→ **Work required**
Find out how many lines of the listing below include "made" and report only that number.

** Opening Exercise materials block **

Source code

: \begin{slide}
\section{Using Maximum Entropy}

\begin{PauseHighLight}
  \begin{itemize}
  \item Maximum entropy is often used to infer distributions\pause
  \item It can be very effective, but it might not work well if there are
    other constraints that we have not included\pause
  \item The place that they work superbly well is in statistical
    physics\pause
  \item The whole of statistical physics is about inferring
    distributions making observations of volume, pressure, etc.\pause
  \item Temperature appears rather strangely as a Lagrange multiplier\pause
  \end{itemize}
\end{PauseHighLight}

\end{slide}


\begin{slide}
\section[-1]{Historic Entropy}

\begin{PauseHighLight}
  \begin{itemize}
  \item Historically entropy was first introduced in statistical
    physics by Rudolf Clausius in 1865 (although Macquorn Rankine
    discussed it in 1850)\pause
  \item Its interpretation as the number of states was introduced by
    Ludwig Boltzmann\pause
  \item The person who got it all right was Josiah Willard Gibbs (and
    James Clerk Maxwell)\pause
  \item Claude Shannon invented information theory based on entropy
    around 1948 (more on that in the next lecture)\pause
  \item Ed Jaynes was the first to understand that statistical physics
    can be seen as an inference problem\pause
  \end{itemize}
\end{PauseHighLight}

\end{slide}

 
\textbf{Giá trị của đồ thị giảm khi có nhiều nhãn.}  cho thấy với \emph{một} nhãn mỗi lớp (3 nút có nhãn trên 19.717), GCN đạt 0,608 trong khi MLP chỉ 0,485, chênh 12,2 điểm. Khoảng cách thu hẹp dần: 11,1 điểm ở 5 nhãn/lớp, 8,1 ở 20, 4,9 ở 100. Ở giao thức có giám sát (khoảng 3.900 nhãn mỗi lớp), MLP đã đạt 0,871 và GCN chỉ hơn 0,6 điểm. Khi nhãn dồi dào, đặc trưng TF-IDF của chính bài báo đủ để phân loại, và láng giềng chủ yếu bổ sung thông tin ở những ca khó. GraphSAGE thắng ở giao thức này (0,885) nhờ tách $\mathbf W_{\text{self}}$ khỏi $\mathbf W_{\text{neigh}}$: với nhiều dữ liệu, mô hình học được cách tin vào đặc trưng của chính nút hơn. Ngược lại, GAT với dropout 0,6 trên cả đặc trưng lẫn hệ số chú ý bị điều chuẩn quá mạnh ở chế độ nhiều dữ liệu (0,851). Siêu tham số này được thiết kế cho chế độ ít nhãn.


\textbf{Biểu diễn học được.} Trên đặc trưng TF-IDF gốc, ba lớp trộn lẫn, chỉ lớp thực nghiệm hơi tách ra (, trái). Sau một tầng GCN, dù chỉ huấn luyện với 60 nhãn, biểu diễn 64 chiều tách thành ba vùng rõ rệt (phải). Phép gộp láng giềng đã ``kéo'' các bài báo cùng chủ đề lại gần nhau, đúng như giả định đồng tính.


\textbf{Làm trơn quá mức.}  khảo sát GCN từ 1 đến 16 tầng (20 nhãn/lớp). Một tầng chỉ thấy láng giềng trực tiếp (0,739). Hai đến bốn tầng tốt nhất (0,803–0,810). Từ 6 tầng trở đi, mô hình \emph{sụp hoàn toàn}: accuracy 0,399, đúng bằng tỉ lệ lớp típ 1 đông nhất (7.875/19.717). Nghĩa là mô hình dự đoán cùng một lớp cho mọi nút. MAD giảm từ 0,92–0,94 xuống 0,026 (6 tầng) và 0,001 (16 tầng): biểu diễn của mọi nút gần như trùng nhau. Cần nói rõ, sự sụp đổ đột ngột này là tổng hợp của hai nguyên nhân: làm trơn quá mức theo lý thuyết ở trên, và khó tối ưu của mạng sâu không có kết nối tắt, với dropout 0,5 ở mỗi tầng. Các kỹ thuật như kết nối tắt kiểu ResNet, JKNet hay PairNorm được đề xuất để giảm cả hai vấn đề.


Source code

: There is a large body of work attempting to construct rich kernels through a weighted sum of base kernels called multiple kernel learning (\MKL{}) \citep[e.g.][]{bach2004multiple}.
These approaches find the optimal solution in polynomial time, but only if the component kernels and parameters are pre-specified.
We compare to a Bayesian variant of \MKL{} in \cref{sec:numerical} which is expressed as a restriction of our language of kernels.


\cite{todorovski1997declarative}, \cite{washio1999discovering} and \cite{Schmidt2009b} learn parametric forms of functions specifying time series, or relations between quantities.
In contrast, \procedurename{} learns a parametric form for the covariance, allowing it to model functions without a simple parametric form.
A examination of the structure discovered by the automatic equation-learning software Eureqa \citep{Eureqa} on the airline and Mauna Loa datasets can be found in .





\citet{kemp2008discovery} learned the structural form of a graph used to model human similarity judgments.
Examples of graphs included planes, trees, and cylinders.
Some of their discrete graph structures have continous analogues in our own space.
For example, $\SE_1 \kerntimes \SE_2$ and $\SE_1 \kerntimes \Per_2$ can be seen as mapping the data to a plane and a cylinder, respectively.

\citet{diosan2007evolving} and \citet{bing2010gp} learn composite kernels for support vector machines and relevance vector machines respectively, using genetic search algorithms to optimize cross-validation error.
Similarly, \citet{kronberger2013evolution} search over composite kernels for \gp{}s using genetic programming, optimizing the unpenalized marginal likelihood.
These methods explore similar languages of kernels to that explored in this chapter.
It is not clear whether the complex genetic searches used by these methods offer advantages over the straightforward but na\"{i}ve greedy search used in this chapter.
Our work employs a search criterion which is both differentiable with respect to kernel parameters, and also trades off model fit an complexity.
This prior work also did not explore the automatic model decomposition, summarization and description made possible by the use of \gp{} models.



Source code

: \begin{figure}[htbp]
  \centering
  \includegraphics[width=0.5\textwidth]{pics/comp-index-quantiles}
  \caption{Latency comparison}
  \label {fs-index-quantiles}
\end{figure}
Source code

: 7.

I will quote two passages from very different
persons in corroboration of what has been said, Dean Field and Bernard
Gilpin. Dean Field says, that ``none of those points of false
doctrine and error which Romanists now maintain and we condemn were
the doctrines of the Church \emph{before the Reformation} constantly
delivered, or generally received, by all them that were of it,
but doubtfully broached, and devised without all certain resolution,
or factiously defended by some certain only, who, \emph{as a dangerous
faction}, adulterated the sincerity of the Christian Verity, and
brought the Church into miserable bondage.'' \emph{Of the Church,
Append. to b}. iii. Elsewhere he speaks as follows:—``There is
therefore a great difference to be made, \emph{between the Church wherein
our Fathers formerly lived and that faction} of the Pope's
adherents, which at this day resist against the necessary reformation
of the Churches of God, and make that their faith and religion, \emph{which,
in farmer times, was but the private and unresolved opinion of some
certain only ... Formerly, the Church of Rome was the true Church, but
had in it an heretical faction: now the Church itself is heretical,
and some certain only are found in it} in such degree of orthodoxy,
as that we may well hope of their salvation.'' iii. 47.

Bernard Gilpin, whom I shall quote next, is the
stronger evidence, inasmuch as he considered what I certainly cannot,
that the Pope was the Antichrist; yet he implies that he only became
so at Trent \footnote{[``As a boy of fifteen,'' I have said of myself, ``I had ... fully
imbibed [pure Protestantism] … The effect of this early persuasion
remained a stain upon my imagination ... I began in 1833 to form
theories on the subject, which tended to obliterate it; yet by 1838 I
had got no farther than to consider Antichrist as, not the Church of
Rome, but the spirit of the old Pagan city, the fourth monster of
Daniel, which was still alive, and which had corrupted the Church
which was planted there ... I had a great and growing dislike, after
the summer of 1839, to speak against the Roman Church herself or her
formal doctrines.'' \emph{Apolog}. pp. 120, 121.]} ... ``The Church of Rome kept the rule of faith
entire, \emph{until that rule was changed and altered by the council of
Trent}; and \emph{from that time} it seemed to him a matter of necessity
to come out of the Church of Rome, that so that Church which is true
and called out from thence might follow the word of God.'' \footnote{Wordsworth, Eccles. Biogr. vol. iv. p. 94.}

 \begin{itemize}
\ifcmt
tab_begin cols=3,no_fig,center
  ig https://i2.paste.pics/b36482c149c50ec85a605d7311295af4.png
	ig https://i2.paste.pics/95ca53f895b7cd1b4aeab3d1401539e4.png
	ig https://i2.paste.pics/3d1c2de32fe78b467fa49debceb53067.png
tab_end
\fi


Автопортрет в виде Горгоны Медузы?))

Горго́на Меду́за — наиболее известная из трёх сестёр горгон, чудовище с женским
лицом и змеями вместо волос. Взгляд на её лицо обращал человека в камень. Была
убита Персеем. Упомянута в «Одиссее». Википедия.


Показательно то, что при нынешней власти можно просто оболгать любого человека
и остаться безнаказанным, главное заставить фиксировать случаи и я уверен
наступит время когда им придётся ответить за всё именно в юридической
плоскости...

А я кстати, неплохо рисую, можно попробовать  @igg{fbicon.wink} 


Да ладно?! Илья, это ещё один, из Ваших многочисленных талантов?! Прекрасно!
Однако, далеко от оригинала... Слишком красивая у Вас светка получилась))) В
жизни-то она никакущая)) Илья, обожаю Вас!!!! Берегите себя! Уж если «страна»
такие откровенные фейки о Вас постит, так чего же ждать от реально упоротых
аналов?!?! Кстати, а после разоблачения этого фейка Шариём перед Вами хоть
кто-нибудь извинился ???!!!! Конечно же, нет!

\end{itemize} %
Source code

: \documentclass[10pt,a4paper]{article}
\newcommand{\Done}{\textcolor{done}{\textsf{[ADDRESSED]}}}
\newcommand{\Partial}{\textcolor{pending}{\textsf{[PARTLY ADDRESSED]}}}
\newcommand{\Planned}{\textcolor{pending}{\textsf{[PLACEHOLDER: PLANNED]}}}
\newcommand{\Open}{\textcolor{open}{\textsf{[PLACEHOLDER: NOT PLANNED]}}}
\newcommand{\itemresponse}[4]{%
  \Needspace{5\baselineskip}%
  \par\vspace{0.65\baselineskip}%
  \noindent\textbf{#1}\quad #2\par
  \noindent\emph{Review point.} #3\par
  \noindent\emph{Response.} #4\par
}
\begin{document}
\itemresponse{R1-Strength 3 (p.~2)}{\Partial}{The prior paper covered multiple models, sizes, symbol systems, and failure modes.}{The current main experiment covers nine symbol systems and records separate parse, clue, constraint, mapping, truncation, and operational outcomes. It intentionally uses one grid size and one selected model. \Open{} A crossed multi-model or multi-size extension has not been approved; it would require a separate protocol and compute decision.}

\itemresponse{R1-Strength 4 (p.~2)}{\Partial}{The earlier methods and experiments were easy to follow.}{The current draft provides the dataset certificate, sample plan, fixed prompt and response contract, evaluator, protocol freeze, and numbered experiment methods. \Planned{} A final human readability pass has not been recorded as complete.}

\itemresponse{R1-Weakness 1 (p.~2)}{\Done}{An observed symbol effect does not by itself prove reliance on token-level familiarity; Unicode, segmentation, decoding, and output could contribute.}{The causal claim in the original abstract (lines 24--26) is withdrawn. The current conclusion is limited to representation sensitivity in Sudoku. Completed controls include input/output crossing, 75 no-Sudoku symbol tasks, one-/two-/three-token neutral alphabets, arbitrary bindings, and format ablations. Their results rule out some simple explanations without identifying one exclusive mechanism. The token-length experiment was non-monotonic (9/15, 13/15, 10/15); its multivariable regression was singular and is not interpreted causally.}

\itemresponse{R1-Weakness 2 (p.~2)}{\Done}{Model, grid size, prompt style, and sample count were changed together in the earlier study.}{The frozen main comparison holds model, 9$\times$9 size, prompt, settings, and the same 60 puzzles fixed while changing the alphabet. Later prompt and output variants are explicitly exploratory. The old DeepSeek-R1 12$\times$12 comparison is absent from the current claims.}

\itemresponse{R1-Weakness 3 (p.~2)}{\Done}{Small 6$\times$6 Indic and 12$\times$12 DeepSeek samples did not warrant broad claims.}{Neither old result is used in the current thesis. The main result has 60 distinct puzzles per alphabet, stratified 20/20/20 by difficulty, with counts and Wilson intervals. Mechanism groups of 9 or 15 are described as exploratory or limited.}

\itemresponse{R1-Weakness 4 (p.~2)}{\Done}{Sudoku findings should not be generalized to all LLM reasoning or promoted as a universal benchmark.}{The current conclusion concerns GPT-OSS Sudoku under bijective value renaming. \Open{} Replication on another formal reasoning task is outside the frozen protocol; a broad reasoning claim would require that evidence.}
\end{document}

** Closing Exercise materials block **

→ **Exercise result**
2